Cette situation est cause de difficultés importantes pour beaucoup de cabinets car, comme vous le savez peut-être, dans la Drôme, le chiffre d'affaires de certains d'entre eux résulte à 80 % de l'exercice de cette mission.

Le bâtonnier de l'ordre des avocats au barreau de Valence m'a fait part de ses inquiétudes, eu égard notamment aux problèmes financiers rencontrés par les cabinets d'avocats de son ressort. Pour la première fois, un cabinet a été placé en liquidation judiciaire, après trente ans d'exercice de la profession ; trois autres cabinets se trouvent actuellement en redressement judiciaire. La gravité de la situation est telle que, à l'échelon national, un numéro vert a été créé pour assurer une écoute aux avocats en difficulté.

Madame la secrétaire d'État, pouvez-vous expliquer ces retards et le manque de régularité dans le versement des dotations, qui mettent en difficulté bon nombre de barreaux de province, dont celui de Valence ? Surtout, que proposez-vous pour y remédier, afin que le tribunal de cette ville puisse continuer d'assurer sa mission, à savoir rendre une justice efficace et de qualité, et que les avocats puissent continuer à exercer leur profession ?

Mme la présidente. La parole est à Mme la secrétaire d'État.

Mme Barbara Pompili, secrétaire d'État auprès de la ministre de l'environnement, de l'énergie et de la mer, chargée des relations internationales sur le climat, chargée de la biodiversité. Monsieur le sénateur, la loi du 10 juillet 1991 a dévolu aux 164 barreaux la gestion des fonds versés par l'État pour rétribuer les avocats réalisant des missions d'aide juridictionnelle ou relatives à d'autres types d'intervention, par exemple l'assistance des personnes gardées à vue.

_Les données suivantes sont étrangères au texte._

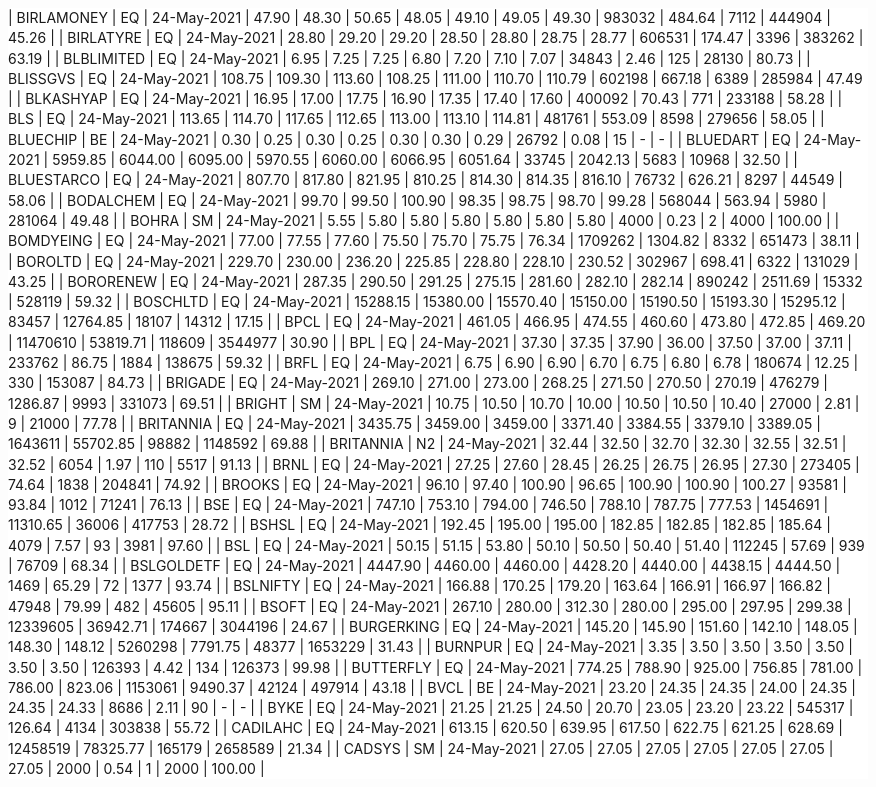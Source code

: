 | BIRLAMONEY | EQ | 24-May-2021 | 47.90 | 48.30 | 50.65 | 48.05 | 49.10 | 49.05 | 49.30 | 983032 | 484.64 | 7112 | 444904 | 45.26 |
| BIRLATYRE | EQ | 24-May-2021 | 28.80 | 29.20 | 29.20 | 28.50 | 28.80 | 28.75 | 28.77 | 606531 | 174.47 | 3396 | 383262 | 63.19 |
| BLBLIMITED | EQ | 24-May-2021 | 6.95 | 7.25 | 7.25 | 6.80 | 7.20 | 7.10 | 7.07 | 34843 | 2.46 | 125 | 28130 | 80.73 |
| BLISSGVS | EQ | 24-May-2021 | 108.75 | 109.30 | 113.60 | 108.25 | 111.00 | 110.70 | 110.79 | 602198 | 667.18 | 6389 | 285984 | 47.49 |
| BLKASHYAP | EQ | 24-May-2021 | 16.95 | 17.00 | 17.75 | 16.90 | 17.35 | 17.40 | 17.60 | 400092 | 70.43 | 771 | 233188 | 58.28 |
| BLS | EQ | 24-May-2021 | 113.65 | 114.70 | 117.65 | 112.65 | 113.00 | 113.10 | 114.81 | 481761 | 553.09 | 8598 | 279656 | 58.05 |
| BLUECHIP | BE | 24-May-2021 | 0.30 | 0.25 | 0.30 | 0.25 | 0.30 | 0.30 | 0.29 | 26792 | 0.08 | 15 | - | - |
| BLUEDART | EQ | 24-May-2021 | 5959.85 | 6044.00 | 6095.00 | 5970.55 | 6060.00 | 6066.95 | 6051.64 | 33745 | 2042.13 | 5683 | 10968 | 32.50 |
| BLUESTARCO | EQ | 24-May-2021 | 807.70 | 817.80 | 821.95 | 810.25 | 814.30 | 814.35 | 816.10 | 76732 | 626.21 | 8297 | 44549 | 58.06 |
| BODALCHEM | EQ | 24-May-2021 | 99.70 | 99.50 | 100.90 | 98.35 | 98.75 | 98.70 | 99.28 | 568044 | 563.94 | 5980 | 281064 | 49.48 |
| BOHRA | SM | 24-May-2021 | 5.55 | 5.80 | 5.80 | 5.80 | 5.80 | 5.80 | 5.80 | 4000 | 0.23 | 2 | 4000 | 100.00 |
| BOMDYEING | EQ | 24-May-2021 | 77.00 | 77.55 | 77.60 | 75.50 | 75.70 | 75.75 | 76.34 | 1709262 | 1304.82 | 8332 | 651473 | 38.11 |
| BOROLTD | EQ | 24-May-2021 | 229.70 | 230.00 | 236.20 | 225.85 | 228.80 | 228.10 | 230.52 | 302967 | 698.41 | 6322 | 131029 | 43.25 |
| BORORENEW | EQ | 24-May-2021 | 287.35 | 290.50 | 291.25 | 275.15 | 281.60 | 282.10 | 282.14 | 890242 | 2511.69 | 15332 | 528119 | 59.32 |
| BOSCHLTD | EQ | 24-May-2021 | 15288.15 | 15380.00 | 15570.40 | 15150.00 | 15190.50 | 15193.30 | 15295.12 | 83457 | 12764.85 | 18107 | 14312 | 17.15 |
| BPCL | EQ | 24-May-2021 | 461.05 | 466.95 | 474.55 | 460.60 | 473.80 | 472.85 | 469.20 | 11470610 | 53819.71 | 118609 | 3544977 | 30.90 |
| BPL | EQ | 24-May-2021 | 37.30 | 37.35 | 37.90 | 36.00 | 37.50 | 37.00 | 37.11 | 233762 | 86.75 | 1884 | 138675 | 59.32 |
| BRFL | EQ | 24-May-2021 | 6.75 | 6.90 | 6.90 | 6.70 | 6.75 | 6.80 | 6.78 | 180674 | 12.25 | 330 | 153087 | 84.73 |
| BRIGADE | EQ | 24-May-2021 | 269.10 | 271.00 | 273.00 | 268.25 | 271.50 | 270.50 | 270.19 | 476279 | 1286.87 | 9993 | 331073 | 69.51 |
| BRIGHT | SM | 24-May-2021 | 10.75 | 10.50 | 10.70 | 10.00 | 10.50 | 10.50 | 10.40 | 27000 | 2.81 | 9 | 21000 | 77.78 |
| BRITANNIA | EQ | 24-May-2021 | 3435.75 | 3459.00 | 3459.00 | 3371.40 | 3384.55 | 3379.10 | 3389.05 | 1643611 | 55702.85 | 98882 | 1148592 | 69.88 |
| BRITANNIA | N2 | 24-May-2021 | 32.44 | 32.50 | 32.70 | 32.30 | 32.55 | 32.51 | 32.52 | 6054 | 1.97 | 110 | 5517 | 91.13 |
| BRNL | EQ | 24-May-2021 | 27.25 | 27.60 | 28.45 | 26.25 | 26.75 | 26.95 | 27.30 | 273405 | 74.64 | 1838 | 204841 | 74.92 |
| BROOKS | EQ | 24-May-2021 | 96.10 | 97.40 | 100.90 | 96.65 | 100.90 | 100.90 | 100.27 | 93581 | 93.84 | 1012 | 71241 | 76.13 |
| BSE | EQ | 24-May-2021 | 747.10 | 753.10 | 794.00 | 746.50 | 788.10 | 787.75 | 777.53 | 1454691 | 11310.65 | 36006 | 417753 | 28.72 |
| BSHSL | EQ | 24-May-2021 | 192.45 | 195.00 | 195.00 | 182.85 | 182.85 | 182.85 | 185.64 | 4079 | 7.57 | 93 | 3981 | 97.60 |
| BSL | EQ | 24-May-2021 | 50.15 | 51.15 | 53.80 | 50.10 | 50.50 | 50.40 | 51.40 | 112245 | 57.69 | 939 | 76709 | 68.34 |
| BSLGOLDETF | EQ | 24-May-2021 | 4447.90 | 4460.00 | 4460.00 | 4428.20 | 4440.00 | 4438.15 | 4444.50 | 1469 | 65.29 | 72 | 1377 | 93.74 |
| BSLNIFTY | EQ | 24-May-2021 | 166.88 | 170.25 | 179.20 | 163.64 | 166.91 | 166.97 | 166.82 | 47948 | 79.99 | 482 | 45605 | 95.11 |
| BSOFT | EQ | 24-May-2021 | 267.10 | 280.00 | 312.30 | 280.00 | 295.00 | 297.95 | 299.38 | 12339605 | 36942.71 | 174667 | 3044196 | 24.67 |
| BURGERKING | EQ | 24-May-2021 | 145.20 | 145.90 | 151.60 | 142.10 | 148.05 | 148.30 | 148.12 | 5260298 | 7791.75 | 48377 | 1653229 | 31.43 |
| BURNPUR | EQ | 24-May-2021 | 3.35 | 3.50 | 3.50 | 3.50 | 3.50 | 3.50 | 3.50 | 126393 | 4.42 | 134 | 126373 | 99.98 |
| BUTTERFLY | EQ | 24-May-2021 | 774.25 | 788.90 | 925.00 | 756.85 | 781.00 | 786.00 | 823.06 | 1153061 | 9490.37 | 42124 | 497914 | 43.18 |
| BVCL | BE | 24-May-2021 | 23.20 | 24.35 | 24.35 | 24.00 | 24.35 | 24.35 | 24.33 | 8686 | 2.11 | 90 | - | - |
| BYKE | EQ | 24-May-2021 | 21.25 | 21.25 | 24.50 | 20.70 | 23.05 | 23.20 | 23.22 | 545317 | 126.64 | 4134 | 303838 | 55.72 |
| CADILAHC | EQ | 24-May-2021 | 613.15 | 620.50 | 639.95 | 617.50 | 622.75 | 621.25 | 628.69 | 12458519 | 78325.77 | 165179 | 2658589 | 21.34 |
| CADSYS | SM | 24-May-2021 | 27.05 | 27.05 | 27.05 | 27.05 | 27.05 | 27.05 | 27.05 | 2000 | 0.54 | 1 | 2000 | 100.00 |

À cet effet, le service de l'accès au droit et à la justice et de l'aide aux victimes du ministère de la justice attribue à chaque barreau une dotation annuelle permettant la rétribution des avocats.

Cette dotation est allouée, en plusieurs versements, à la caisse des règlements pécuniaires des avocats, la CARPA, placée près du barreau, qui assure le règlement des rétributions dues aux avocats prêtant leur concours aux bénéficiaires de l'aide juridictionnelle.

L'État suit attentivement la trésorerie des CARPA. Au vu des données communiquées par l'Union nationale des CARPA, la CARPA de Valence disposait, au 1er mai 2016, de 190 639 euros pour rétribuer les avocats du barreau, somme équivalant à 31 jours de dépense moyenne en 2015. Le 6 mai 2016, l'État lui a versé 1 183 000 euros, soit l'équivalent de 194 jours supplémentaires, et a assuré ainsi une trésorerie de 220 jours environ.

Monsieur le sénateur, soyez assuré que le Gouvernement a le souci constant du bon fonctionnement de nos juridictions.

Mme la présidente. La parole est à M. Gilbert Bouchet.

M. Gilbert Bouchet. J'entends bien votre réponse, madame la secrétaire d'État, mais je vous signale que, depuis le 7 novembre dernier, l'ordre des avocats ne peut plus régler les missions des avocats qui assistent les détenus, les fonds étant épuisés.